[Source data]
━━━

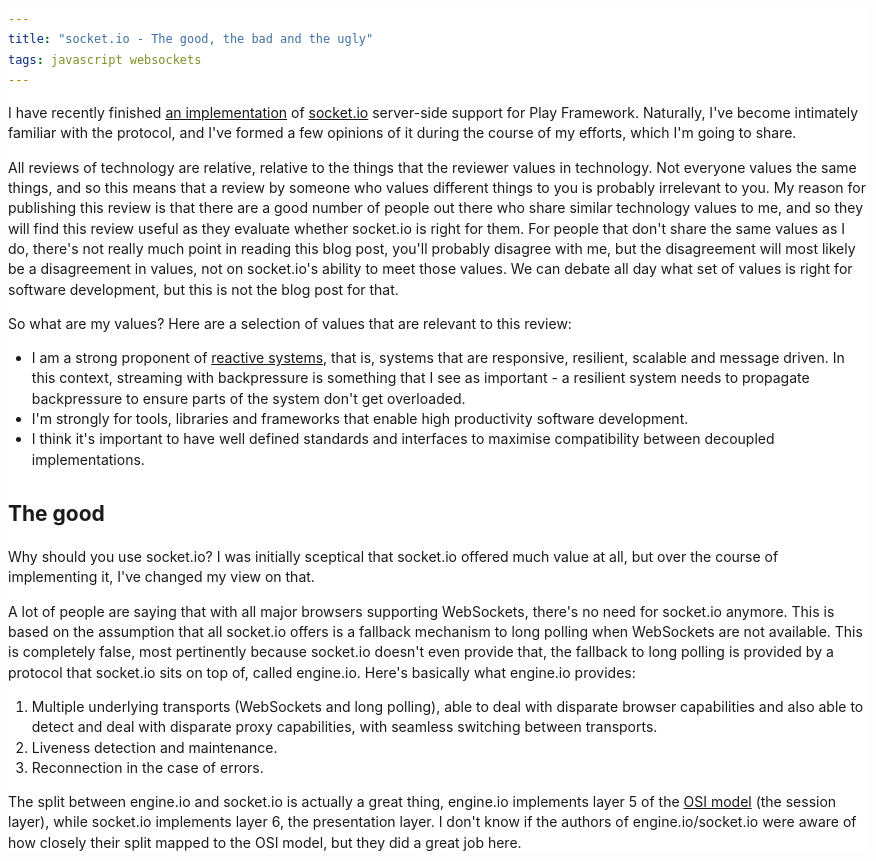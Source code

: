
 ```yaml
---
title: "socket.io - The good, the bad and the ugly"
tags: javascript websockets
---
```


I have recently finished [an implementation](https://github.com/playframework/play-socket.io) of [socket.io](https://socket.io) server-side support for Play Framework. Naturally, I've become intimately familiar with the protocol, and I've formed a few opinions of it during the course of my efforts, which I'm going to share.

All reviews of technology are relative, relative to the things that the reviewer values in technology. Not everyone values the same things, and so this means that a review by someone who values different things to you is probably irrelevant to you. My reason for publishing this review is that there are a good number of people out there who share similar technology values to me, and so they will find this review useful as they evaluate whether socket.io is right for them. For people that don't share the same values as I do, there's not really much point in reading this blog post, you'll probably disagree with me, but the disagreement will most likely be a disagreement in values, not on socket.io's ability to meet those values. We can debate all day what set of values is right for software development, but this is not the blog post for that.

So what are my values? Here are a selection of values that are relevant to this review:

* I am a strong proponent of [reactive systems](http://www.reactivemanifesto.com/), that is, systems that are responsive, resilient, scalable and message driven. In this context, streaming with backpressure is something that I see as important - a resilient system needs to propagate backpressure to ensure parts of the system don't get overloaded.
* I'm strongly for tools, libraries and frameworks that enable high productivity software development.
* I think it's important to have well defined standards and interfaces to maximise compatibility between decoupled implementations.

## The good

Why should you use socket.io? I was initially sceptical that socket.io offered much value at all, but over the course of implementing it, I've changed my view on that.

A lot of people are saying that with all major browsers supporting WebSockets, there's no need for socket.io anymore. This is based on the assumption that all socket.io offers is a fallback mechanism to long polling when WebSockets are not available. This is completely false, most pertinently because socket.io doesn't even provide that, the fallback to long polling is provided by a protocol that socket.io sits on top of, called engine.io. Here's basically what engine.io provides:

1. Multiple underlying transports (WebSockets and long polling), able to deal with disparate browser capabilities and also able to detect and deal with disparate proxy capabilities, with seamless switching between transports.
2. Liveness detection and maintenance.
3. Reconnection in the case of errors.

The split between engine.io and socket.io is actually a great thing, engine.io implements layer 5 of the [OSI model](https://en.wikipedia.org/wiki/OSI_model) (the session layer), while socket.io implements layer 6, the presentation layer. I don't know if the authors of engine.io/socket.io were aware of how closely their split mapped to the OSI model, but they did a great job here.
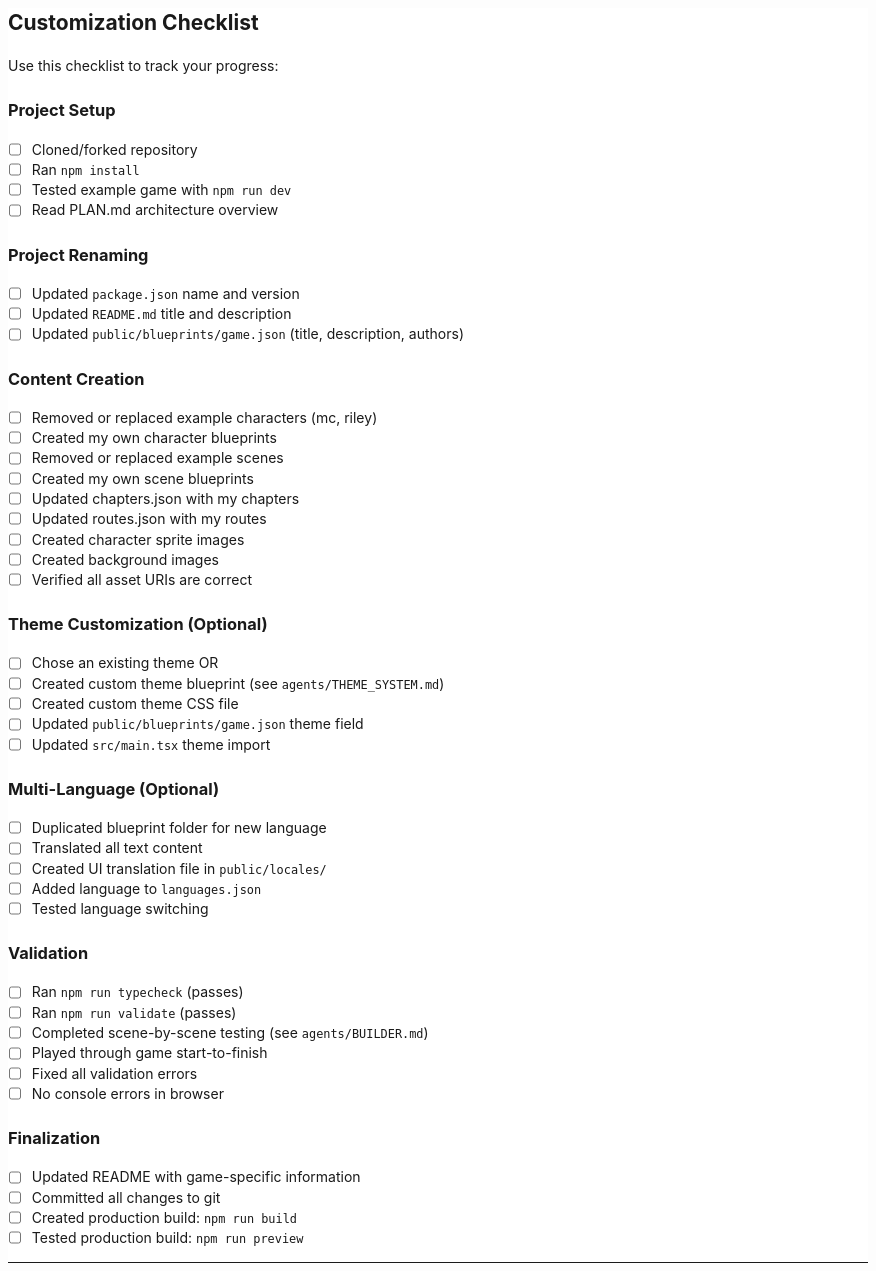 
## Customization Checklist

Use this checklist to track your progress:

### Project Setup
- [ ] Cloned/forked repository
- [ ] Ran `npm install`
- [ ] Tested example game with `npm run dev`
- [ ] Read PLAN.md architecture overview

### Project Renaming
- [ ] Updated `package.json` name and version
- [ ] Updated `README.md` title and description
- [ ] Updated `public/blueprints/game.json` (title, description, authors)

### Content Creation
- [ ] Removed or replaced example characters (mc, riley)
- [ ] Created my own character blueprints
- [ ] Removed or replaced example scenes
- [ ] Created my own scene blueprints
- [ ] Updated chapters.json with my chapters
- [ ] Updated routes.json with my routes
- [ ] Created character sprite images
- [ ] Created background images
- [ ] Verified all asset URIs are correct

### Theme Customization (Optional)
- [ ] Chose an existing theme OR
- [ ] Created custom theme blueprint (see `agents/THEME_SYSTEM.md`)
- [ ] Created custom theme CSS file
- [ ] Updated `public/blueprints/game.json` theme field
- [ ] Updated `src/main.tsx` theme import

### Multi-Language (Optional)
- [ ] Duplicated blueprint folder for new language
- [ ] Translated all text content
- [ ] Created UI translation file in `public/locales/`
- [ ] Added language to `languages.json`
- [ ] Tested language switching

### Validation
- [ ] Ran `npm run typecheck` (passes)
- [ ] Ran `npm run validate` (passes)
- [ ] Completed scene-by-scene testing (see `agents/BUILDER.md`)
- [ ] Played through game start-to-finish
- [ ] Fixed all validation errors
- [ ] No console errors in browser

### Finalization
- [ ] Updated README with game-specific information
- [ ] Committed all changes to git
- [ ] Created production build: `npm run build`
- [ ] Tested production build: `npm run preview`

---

━━━

The entries above need an exact copy without their pictures.

• [Output for this exercise]:
Source code

:
 ```yaml
---
title: "socket.io - The good, the bad and the ugly"
tags: javascript websockets
---
```


I have recently finished [an implementation](https://github.com/playframework/play-socket.io) of [socket.io](https://socket.io) server-side support for Play Framework. Naturally, I've become intimately familiar with the protocol, and I've formed a few opinions of it during the course of my efforts, which I'm going to share.

All reviews of technology are relative, relative to the things that the reviewer values in technology. Not everyone values the same things, and so this means that a review by someone who values different things to you is probably irrelevant to you. My reason for publishing this review is that there are a good number of people out there who share similar technology values to me, and so they will find this review useful as they evaluate whether socket.io is right for them. For people that don't share the same values as I do, there's not really much point in reading this blog post, you'll probably disagree with me, but the disagreement will most likely be a disagreement in values, not on socket.io's ability to meet those values. We can debate all day what set of values is right for software development, but this is not the blog post for that.

So what are my values? Here are a selection of values that are relevant to this review:

* I am a strong proponent of [reactive systems](http://www.reactivemanifesto.com/), that is, systems that are responsive, resilient, scalable and message driven. In this context, streaming with backpressure is something that I see as important - a resilient system needs to propagate backpressure to ensure parts of the system don't get overloaded.
* I'm strongly for tools, libraries and frameworks that enable high productivity software development.
* I think it's important to have well defined standards and interfaces to maximise compatibility between decoupled implementations.

## The good

Why should you use socket.io? I was initially sceptical that socket.io offered much value at all, but over the course of implementing it, I've changed my view on that.

A lot of people are saying that with all major browsers supporting WebSockets, there's no need for socket.io anymore. This is based on the assumption that all socket.io offers is a fallback mechanism to long polling when WebSockets are not available. This is completely false, most pertinently because socket.io doesn't even provide that, the fallback to long polling is provided by a protocol that socket.io sits on top of, called engine.io. Here's basically what engine.io provides:

1. Multiple underlying transports (WebSockets and long polling), able to deal with disparate browser capabilities and also able to detect and deal with disparate proxy capabilities, with seamless switching between transports.
2. Liveness detection and maintenance.
3. Reconnection in the case of errors.

The split between engine.io and socket.io is actually a great thing, engine.io implements layer 5 of the [OSI model](https://en.wikipedia.org/wiki/OSI_model) (the session layer), while socket.io implements layer 6, the presentation layer. I don't know if the authors of engine.io/socket.io were aware of how closely their split mapped to the OSI model, but they did a great job here.
## Customization Checklist

Use this checklist to track your progress:

### Project Setup
- [ ] Cloned/forked repository
- [ ] Ran `npm install`
- [ ] Tested example game with `npm run dev`
- [ ] Read PLAN.md architecture overview

### Project Renaming
- [ ] Updated `package.json` name and version
- [ ] Updated `README.md` title and description
- [ ] Updated `public/blueprints/game.json` (title, description, authors)

### Content Creation
- [ ] Removed or replaced example characters (mc, riley)
- [ ] Created my own character blueprints
- [ ] Removed or replaced example scenes
- [ ] Created my own scene blueprints
- [ ] Updated chapters.json with my chapters
- [ ] Updated routes.json with my routes
- [ ] Created character sprite images
- [ ] Created background images
- [ ] Verified all asset URIs are correct

### Theme Customization (Optional)
- [ ] Chose an existing theme OR
- [ ] Created custom theme blueprint (see `agents/THEME_SYSTEM.md`)
- [ ] Created custom theme CSS file
- [ ] Updated `public/blueprints/game.json` theme field
- [ ] Updated `src/main.tsx` theme import

### Multi-Language (Optional)
- [ ] Duplicated blueprint folder for new language
- [ ] Translated all text content
- [ ] Created UI translation file in `public/locales/`
- [ ] Added language to `languages.json`
- [ ] Tested language switching

### Validation
- [ ] Ran `npm run typecheck` (passes)
- [ ] Ran `npm run validate` (passes)
- [ ] Completed scene-by-scene testing (see `agents/BUILDER.md`)
- [ ] Played through game start-to-finish
- [ ] Fixed all validation errors
- [ ] No console errors in browser

### Finalization
- [ ] Updated README with game-specific information
- [ ] Committed all changes to git
- [ ] Created production build: `npm run build`
- [ ] Tested production build: `npm run preview`

---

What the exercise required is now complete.